Do you desire luxury goods to impress others?
Where did your spending habits come from?
Do you have credit card debt? If so, how did this happen?
Do you have any good money manager role models?
What are your financial goals?
Getting clear on your money mindset is important if you seek to change your spending habits.
Ads, Conspicuous Consumption, and Happiness
The writer David Foster Wallace describes the goal of ads as to “create an anxiety relievable by purchase.” — David Foster Wallace, Infinite Jest.
I grew up bombarded with commercials on American TV while my husband had a relatively ad-free childhood with only four television stations to choose from, two of which were the BBC ad-free options.
Last week I read an article titled “Enough is never enough” in The Economist. The story opens with a description of a typical car commercial shown on Thanksgiving Day in America when one family member surprises another with a brand new luxury car. These ads air in the run up to Christmas. I remember them well. Typically, when the happy couple walks out the front door, the car recipient throws their arms around the car giver while tears of joy spill from their eyes. How do these commercials make us feel when we watch them?
Since the cars featured in these ads usually cost more than the median annual income of most American households, the ads can make us feel pretty lousy. We probably won’t be surprising our significant other with a new car for Christmas. I never questioned the possibility of a new car as a gift. It seemed normal because of the commercials, when, in fact, it wasn’t normal for the majority of the audience. These spots serve a purpose and that is to make us envy the people in the ads.
In his book, The Theory of the Leisure Class, Thorstein Veblen “argued that consumption is not merely about satisfying needs, but is also used to signal status and prestige.”
He coined the term conspicuous consumption.
“Conspicuous consumption is the practice of purchasing goods or services to publicly display wealth rather than to cover basic needs.”
Conspicuous consumption might explain why Americans are working longer hours than ever before even though our basic needs have already been met.
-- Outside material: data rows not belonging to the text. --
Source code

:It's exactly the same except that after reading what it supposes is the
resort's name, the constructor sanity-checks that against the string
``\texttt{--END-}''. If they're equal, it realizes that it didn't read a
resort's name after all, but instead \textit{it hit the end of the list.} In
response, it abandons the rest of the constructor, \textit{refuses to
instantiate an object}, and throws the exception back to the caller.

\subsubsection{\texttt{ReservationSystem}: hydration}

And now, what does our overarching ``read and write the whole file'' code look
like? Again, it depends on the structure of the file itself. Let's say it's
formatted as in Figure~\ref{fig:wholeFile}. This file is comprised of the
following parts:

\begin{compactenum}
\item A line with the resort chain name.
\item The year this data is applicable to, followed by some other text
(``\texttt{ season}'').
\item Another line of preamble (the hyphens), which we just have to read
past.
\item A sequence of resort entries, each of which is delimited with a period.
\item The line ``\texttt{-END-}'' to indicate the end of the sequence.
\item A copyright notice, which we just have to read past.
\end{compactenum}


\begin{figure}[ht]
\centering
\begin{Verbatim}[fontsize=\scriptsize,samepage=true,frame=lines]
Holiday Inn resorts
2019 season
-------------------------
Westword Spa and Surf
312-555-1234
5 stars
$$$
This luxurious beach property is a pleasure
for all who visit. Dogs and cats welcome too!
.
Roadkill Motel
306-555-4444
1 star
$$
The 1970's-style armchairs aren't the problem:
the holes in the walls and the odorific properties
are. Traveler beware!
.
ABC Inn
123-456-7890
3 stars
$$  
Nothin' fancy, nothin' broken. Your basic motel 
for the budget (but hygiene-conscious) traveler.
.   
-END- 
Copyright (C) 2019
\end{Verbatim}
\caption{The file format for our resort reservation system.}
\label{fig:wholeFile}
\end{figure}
Is it the belief that others have better things than we do that motivates us?
What if we reframed our attitude toward spending? How would we feel if we were able to spend less and save more?
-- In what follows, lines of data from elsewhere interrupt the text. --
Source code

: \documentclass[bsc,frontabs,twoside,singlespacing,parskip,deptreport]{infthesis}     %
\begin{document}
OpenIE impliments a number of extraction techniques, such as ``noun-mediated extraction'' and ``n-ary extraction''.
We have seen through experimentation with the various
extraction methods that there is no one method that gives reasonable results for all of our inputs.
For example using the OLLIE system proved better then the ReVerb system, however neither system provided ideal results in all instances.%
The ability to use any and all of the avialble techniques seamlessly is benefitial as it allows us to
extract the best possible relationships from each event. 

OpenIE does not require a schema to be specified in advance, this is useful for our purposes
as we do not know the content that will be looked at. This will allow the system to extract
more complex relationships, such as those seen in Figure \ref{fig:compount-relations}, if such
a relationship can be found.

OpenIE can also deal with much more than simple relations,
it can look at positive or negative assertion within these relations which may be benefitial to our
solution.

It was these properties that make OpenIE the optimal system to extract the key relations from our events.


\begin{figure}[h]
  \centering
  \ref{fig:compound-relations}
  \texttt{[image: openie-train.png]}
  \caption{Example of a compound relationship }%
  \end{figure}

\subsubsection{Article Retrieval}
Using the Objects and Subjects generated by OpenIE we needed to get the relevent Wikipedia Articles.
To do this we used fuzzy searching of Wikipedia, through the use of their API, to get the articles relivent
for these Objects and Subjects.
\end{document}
In his book On Desire: Why We Want What We Want, William B. Irvine, a philosophy professor at Dallas University offers an interesting thought experiment:
“Suppose you woke up one morning to discover that you were the last person on earth: during the night, aliens had spirited away everyone but you.”
He goes on to say that all material items are left in the world. You could have the car of your dreams, the house of your dreams, and wear expensive clothing.
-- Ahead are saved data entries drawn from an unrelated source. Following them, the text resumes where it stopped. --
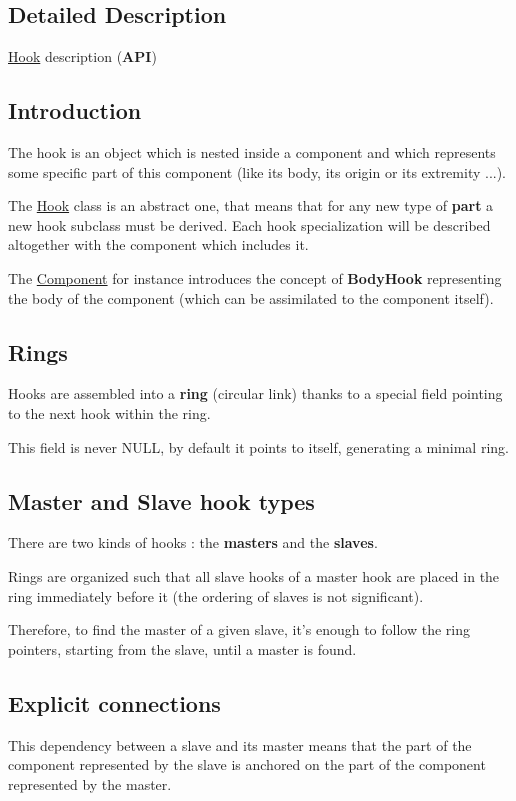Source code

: \subsection{Detailed Description}
\hyperlink{classHurricane_1_1Hook}{Hook} description ({\bfseries A\-P\-I}) 

\hypertarget{classHurricane_1_1Hook_secHookIntro}{}\subsection{Introduction}\label{classHurricane_1_1Hook_secHookIntro}
The hook is an object which is nested inside a component and which represents some specific part of this component (like its body, its origin or its extremity ...).

The \hyperlink{classHurricane_1_1Hook}{Hook} class is an abstract one, that means that for any new type of {\bfseries part} a new hook subclass must be derived. Each hook specialization will be described altogether with the component which includes it.

The \hyperlink{classHurricane_1_1Component}{Component} for instance introduces the concept of {\bfseries Body\-Hook} representing the body of the component (which can be assimilated to the component itself).\hypertarget{classHurricane_1_1Hook_secHookRings}{}\subsection{Rings}\label{classHurricane_1_1Hook_secHookRings}
Hooks are assembled into a {\bfseries ring} (circular link) thanks to a special field pointing to the next hook within the ring.

This field is never N\-U\-L\-L, by default it points to itself, generating a minimal ring.\hypertarget{classHurricane_1_1Hook_secHookMasterAndSlaveHookTypes}{}\subsection{Master and Slave hook types}\label{classHurricane_1_1Hook_secHookMasterAndSlaveHookTypes}
There are two kinds of hooks \-: the {\bfseries masters} and the {\bfseries slaves}.

Rings are organized such that all slave hooks of a master hook are placed in the ring immediately before it (the ordering of slaves is not significant).

Therefore, to find the master of a given slave, it's enough to follow the ring pointers, starting from the slave, until a master is found.\hypertarget{classHurricane_1_1Hook_secHookExplicitConnections}{}\subsection{Explicit connections}\label{classHurricane_1_1Hook_secHookExplicitConnections}
This dependency between a slave and its master means that the part of the component represented by the slave is anchored on the part of the component represented by the master.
“The interesting question is this: without people around, would you still want these things? Would the material desires you harbored when the world was full of people still be present in you if other people vanished? Probably not. Without anyone else to impress, why own an expensive car, a palace, fancy clothes, or jewelry?”
Without the need to impress others, what would we really want for ourselves? We might enjoy a fancy house or car for a while, but they would lose their appeal and we would likely choose a lower maintenance house and more practical car.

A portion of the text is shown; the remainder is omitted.